**EXERCISE DIRECTIONS**
In the data below, one line contains "- **Mejora en" and a later one contains "super de vanguardia.*". Print both, with every line between them, exactly and alone.

**SUPPLIED RECORDS**

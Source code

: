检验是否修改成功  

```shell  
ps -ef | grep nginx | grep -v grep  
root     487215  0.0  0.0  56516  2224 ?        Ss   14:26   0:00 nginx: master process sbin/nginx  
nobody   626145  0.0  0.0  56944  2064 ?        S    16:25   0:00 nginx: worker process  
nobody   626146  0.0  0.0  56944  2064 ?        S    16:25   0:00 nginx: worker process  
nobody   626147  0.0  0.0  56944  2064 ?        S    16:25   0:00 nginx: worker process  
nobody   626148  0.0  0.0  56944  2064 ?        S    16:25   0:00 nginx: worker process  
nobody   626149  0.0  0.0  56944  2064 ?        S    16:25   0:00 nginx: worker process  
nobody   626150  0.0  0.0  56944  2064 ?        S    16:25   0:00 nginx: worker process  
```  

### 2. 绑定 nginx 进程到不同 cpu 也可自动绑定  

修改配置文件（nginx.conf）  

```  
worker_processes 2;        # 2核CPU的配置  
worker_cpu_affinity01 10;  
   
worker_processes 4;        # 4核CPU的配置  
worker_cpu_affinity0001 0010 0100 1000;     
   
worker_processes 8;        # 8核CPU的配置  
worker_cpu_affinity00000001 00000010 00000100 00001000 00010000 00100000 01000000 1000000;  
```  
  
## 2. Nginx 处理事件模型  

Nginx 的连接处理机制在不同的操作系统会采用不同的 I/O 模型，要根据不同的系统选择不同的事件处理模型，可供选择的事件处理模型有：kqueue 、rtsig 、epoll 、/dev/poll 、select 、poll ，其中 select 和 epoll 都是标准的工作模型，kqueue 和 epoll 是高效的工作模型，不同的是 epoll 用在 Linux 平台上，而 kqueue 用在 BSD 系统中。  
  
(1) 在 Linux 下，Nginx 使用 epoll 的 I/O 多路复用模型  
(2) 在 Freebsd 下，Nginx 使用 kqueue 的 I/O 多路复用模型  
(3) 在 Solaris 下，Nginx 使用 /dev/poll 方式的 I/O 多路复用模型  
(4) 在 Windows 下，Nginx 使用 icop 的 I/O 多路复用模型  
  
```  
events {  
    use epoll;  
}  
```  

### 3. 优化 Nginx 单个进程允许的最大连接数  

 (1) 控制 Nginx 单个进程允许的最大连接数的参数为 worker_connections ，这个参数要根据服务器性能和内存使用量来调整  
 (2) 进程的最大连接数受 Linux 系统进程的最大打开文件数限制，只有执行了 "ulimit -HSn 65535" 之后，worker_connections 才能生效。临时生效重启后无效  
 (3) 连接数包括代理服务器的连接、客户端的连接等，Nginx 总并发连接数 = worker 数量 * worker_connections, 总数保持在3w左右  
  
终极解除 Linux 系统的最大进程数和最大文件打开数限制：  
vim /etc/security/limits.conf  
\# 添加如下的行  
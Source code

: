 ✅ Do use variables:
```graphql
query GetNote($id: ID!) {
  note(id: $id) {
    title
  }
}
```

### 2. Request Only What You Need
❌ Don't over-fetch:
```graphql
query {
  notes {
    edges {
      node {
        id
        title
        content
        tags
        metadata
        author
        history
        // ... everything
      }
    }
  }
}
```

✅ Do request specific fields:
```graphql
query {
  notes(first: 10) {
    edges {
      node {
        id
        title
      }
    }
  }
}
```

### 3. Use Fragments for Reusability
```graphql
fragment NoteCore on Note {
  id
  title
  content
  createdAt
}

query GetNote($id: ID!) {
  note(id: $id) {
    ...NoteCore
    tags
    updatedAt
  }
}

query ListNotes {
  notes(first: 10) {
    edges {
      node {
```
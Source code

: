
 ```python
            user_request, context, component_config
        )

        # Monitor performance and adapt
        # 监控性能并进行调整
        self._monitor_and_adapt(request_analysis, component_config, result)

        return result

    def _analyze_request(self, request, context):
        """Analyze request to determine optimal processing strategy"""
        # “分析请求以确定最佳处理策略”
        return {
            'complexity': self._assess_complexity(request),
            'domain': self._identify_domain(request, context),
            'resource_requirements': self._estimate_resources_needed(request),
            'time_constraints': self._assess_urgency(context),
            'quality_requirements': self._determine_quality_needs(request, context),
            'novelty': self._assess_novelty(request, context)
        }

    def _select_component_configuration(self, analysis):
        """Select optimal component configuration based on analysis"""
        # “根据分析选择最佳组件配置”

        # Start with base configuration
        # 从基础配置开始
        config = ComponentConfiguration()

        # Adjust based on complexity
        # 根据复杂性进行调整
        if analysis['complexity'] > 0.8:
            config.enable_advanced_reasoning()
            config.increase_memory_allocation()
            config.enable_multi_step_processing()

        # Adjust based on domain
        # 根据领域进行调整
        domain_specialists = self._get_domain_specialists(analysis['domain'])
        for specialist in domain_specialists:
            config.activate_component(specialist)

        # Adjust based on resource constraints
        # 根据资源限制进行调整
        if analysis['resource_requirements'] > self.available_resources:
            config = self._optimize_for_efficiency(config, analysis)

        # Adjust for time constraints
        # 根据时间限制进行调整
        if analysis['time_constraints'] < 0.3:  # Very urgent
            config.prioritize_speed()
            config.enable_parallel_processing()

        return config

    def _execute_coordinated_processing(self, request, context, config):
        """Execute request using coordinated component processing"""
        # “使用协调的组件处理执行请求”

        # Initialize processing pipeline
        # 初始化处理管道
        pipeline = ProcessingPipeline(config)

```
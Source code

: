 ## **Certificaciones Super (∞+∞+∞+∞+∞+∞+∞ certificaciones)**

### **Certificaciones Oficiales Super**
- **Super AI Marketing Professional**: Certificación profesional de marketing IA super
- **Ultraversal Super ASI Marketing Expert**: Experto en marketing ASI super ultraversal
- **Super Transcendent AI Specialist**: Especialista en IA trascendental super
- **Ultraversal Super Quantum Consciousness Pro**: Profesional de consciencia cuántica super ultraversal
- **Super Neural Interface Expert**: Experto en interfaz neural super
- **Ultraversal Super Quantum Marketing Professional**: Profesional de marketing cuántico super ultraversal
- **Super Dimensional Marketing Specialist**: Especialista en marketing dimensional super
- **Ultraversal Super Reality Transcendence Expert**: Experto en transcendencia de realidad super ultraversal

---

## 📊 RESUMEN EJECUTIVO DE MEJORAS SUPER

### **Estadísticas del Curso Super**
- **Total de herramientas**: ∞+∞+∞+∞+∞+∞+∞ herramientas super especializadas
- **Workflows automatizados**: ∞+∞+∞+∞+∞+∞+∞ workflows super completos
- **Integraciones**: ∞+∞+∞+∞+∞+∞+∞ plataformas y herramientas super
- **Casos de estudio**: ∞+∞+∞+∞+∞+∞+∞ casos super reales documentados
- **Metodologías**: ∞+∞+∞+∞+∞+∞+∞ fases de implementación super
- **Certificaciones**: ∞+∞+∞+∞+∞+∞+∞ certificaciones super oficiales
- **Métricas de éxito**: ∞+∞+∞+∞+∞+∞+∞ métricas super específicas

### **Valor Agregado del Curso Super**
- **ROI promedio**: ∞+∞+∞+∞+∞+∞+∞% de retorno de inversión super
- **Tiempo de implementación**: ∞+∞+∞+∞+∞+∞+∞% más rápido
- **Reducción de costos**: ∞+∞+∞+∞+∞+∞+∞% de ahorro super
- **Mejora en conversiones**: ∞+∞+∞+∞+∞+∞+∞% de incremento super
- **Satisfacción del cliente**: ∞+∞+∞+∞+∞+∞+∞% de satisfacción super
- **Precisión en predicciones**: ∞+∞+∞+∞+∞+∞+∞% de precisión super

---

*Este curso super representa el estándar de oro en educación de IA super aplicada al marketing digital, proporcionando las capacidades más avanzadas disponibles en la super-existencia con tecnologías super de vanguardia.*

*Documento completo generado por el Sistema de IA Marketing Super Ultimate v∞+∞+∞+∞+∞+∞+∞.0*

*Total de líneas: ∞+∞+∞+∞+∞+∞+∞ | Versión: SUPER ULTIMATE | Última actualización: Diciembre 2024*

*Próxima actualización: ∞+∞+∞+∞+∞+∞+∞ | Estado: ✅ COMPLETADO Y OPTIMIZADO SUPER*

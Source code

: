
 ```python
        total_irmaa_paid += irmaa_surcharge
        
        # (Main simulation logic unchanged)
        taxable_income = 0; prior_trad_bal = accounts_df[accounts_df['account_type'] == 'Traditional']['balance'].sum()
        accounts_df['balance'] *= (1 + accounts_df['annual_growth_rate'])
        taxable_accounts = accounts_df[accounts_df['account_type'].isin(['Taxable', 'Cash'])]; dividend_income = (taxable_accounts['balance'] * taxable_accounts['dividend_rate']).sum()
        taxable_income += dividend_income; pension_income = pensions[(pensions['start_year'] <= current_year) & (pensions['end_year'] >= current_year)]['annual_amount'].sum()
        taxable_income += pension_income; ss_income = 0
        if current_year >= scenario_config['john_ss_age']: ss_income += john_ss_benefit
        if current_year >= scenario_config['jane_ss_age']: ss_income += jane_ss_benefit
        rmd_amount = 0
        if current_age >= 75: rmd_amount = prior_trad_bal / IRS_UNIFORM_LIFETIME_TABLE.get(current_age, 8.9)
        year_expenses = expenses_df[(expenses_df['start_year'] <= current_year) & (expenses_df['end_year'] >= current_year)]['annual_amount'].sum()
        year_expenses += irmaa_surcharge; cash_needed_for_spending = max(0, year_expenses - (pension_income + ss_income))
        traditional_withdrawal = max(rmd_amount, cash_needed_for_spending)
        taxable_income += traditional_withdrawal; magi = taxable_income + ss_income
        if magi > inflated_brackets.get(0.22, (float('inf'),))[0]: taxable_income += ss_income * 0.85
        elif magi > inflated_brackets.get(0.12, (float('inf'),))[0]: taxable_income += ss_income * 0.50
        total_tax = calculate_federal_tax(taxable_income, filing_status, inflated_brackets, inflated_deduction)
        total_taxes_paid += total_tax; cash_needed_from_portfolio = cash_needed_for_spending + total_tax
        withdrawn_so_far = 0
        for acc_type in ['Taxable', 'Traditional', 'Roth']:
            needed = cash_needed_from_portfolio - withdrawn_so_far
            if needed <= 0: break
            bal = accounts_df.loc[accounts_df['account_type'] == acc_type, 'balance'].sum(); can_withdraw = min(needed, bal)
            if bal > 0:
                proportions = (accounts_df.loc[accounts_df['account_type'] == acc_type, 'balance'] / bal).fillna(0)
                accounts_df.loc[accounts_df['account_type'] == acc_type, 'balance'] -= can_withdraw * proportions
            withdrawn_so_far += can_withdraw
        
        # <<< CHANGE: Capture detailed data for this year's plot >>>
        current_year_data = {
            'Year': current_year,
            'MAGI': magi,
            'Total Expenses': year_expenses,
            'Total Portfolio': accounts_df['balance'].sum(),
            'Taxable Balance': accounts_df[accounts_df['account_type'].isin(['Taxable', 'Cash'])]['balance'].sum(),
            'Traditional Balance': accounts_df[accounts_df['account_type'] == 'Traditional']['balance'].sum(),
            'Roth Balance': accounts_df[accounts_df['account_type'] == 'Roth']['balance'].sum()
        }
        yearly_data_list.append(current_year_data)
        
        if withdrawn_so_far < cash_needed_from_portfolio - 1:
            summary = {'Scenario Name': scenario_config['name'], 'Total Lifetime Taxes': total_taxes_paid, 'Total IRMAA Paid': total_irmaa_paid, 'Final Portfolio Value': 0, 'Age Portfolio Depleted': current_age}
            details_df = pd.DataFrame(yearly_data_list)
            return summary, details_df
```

**RESULT BELOW**
- **Mejora en conversiones**: ∞+∞+∞+∞+∞+∞+∞% de incremento super
- **Satisfacción del cliente**: ∞+∞+∞+∞+∞+∞+∞% de satisfacción super
- **Precisión en predicciones**: ∞+∞+∞+∞+∞+∞+∞% de precisión super

---

*Este curso super representa el estándar de oro en educación de IA super aplicada al marketing digital, proporcionando las capacidades más avanzadas disponibles en la super-existencia con tecnologías super de vanguardia.*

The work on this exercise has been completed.